What is expected —
Each line of the data needs to be transcribed exactly.

Data extract —
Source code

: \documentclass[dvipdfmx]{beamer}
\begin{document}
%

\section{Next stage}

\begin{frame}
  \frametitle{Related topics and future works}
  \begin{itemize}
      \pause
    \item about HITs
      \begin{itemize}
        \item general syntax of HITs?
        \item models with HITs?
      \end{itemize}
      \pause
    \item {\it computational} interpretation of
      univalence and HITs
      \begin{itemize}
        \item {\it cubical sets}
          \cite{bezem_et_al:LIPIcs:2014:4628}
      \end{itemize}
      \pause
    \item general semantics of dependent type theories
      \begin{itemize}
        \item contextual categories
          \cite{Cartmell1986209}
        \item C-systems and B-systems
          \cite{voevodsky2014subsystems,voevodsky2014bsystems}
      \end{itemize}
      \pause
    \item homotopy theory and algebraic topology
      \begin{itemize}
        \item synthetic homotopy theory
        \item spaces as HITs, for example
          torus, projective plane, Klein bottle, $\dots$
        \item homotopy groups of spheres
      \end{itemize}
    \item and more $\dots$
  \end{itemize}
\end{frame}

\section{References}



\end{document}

Output below —
Source code

: \documentclass[dvipdfmx]{beamer}
\begin{document}
%

\section{Next stage}

\begin{frame}
  \frametitle{Related topics and future works}
  \begin{itemize}
      \pause
    \item about HITs
      \begin{itemize}
        \item general syntax of HITs?
        \item models with HITs?
      \end{itemize}
      \pause
    \item {\it computational} interpretation of
      univalence and HITs
      \begin{itemize}
        \item {\it cubical sets}
          \cite{bezem_et_al:LIPIcs:2014:4628}
      \end{itemize}
      \pause
    \item general semantics of dependent type theories
      \begin{itemize}
        \item contextual categories
          \cite{Cartmell1986209}
        \item C-systems and B-systems
          \cite{voevodsky2014subsystems,voevodsky2014bsystems}
      \end{itemize}
      \pause
    \item homotopy theory and algebraic topology
      \begin{itemize}
        \item synthetic homotopy theory
        \item spaces as HITs, for example
          torus, projective plane, Klein bottle, $\dots$
        \item homotopy groups of spheres
      \end{itemize}
    \item and more $\dots$
  \end{itemize}
\end{frame}

\section{References}



\end{document}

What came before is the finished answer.